C’est sous une pluie fine et une température clémente pour la saison que je marche à travers le quartier résidentiel d’Outremont où j’ai rendez-vous avec Marie Anne Poggi à la bibliothèque Robert Bourassa.

Marie Anne Poggi est animatrice de clubs de lecture au sein des bibliothèques de la grande région métropolitaine de Montréal depuis près de 30 ans. Elle y anime une vingtaine de clubs de lecture. Marie Anne est une passionnée comme rarement j’en ai croisé. Elle vous parle de son métier d’animatrice avec une telle conviction que l’on abandonne vite son clavier pour l’écouter parler d’un club plus particulier, celui des Irrésistibles.

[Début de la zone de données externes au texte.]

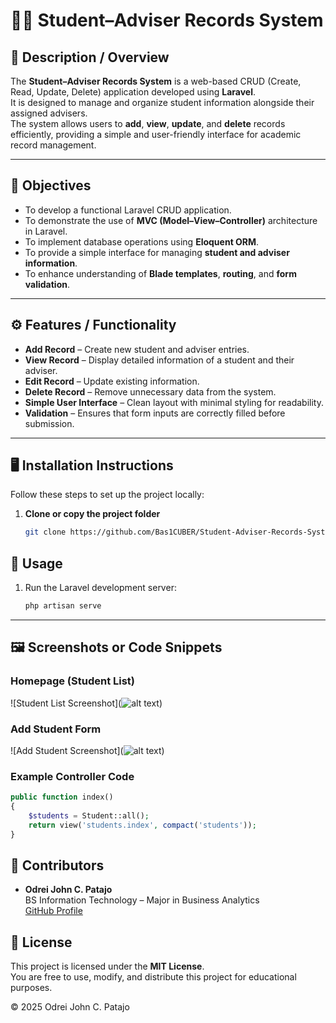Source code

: # 🧑‍🎓 Student–Adviser Records System

## 📘 Description / Overview
The **Student–Adviser Records System** is a web-based CRUD (Create, Read, Update, Delete) application developed using **Laravel**.  
It is designed to manage and organize student information alongside their assigned advisers.  
The system allows users to **add**, **view**, **update**, and **delete** records efficiently, providing a simple and user-friendly interface for academic record management.

---

## 🎯 Objectives
- To develop a functional Laravel CRUD application.
- To demonstrate the use of **MVC (Model–View–Controller)** architecture in Laravel.
- To implement database operations using **Eloquent ORM**.
- To provide a simple interface for managing **student and adviser information**.
- To enhance understanding of **Blade templates**, **routing**, and **form validation**.

---

## ⚙️ Features / Functionality
- **Add Record** – Create new student and adviser entries.
- **View Record** – Display detailed information of a student and their adviser.
- **Edit Record** – Update existing information.
- **Delete Record** – Remove unnecessary data from the system.
- **Simple User Interface** – Clean layout with minimal styling for readability.
- **Validation** – Ensures that form inputs are correctly filled before submission.

---

## 🖥️ Installation Instructions
Follow these steps to set up the project locally:

1. **Clone or copy the project folder**
   ```bash
   git clone https://github.com/Bas1CUBER/Student-Adviser-Records-System.git

## 🚀 Usage

1. Run the Laravel development server:
   ```bash
   php artisan serve

---

## 🖼️ **Screenshots or Code Snippets**

### Homepage (Student List)
![Student List Screenshot](![alt text](public/images/StudentList.png))

### Add Student Form
![Add Student Screenshot](![alt text](public/images/AddStudent.png))

### Example Controller Code
```php
public function index()
{
    $students = Student::all();
    return view('students.index', compact('students'));
}
```

## 👥 **Contributors**

- **Odrei John C. Patajo**  
  BS Information Technology – Major in Business Analytics  
  [GitHub Profile](https://github.com/Bas1CUBER)


## 📄 License
This project is licensed under the **MIT License**.  
You are free to use, modify, and distribute this project for educational purposes.

© 2025 Odrei John C. Patajo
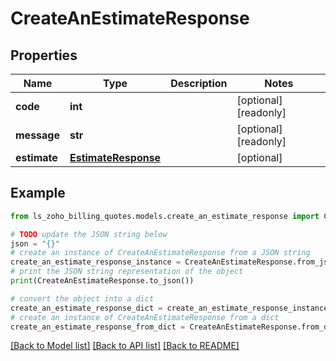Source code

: # CreateAnEstimateResponse


## Properties

Name | Type | Description | Notes
------------ | ------------- | ------------- | -------------
**code** | **int** |  | [optional] [readonly] 
**message** | **str** |  | [optional] [readonly] 
**estimate** | [**EstimateResponse**](EstimateResponse.md) |  | [optional] 

## Example

```python
from ls_zoho_billing_quotes.models.create_an_estimate_response import CreateAnEstimateResponse

# TODO update the JSON string below
json = "{}"
# create an instance of CreateAnEstimateResponse from a JSON string
create_an_estimate_response_instance = CreateAnEstimateResponse.from_json(json)
# print the JSON string representation of the object
print(CreateAnEstimateResponse.to_json())

# convert the object into a dict
create_an_estimate_response_dict = create_an_estimate_response_instance.to_dict()
# create an instance of CreateAnEstimateResponse from a dict
create_an_estimate_response_from_dict = CreateAnEstimateResponse.from_dict(create_an_estimate_response_dict)
```
[[Back to Model list]](../README.md#documentation-for-models) [[Back to API list]](../README.md#documentation-for-api-endpoints) [[Back to README]](../README.md)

Créé en juin 2007, le club des Irrésistibles est constitué de lectrices et de lecteurs désireux de faire connaitre leurs coups de coeur ou leurs coups de gueule en écrivant des critiques de livres, de films ou encore de pièces de théâtre. La première originalité de ce club est qu’il est ouvert à tous. Il n’est pas nécessaire d’être abonné à une bibliothèque, ni d’être montréalais, il suffit juste de vouloir partager ses lectures et de se déclarer comme membre du club en s’inscrivant sur le site dédié ou via un club de lecture animé par Marie Anne. Ils sont à ce jour plus de 600, certains provenant d’ Europe, d’Australie ou d’Amérique du sud.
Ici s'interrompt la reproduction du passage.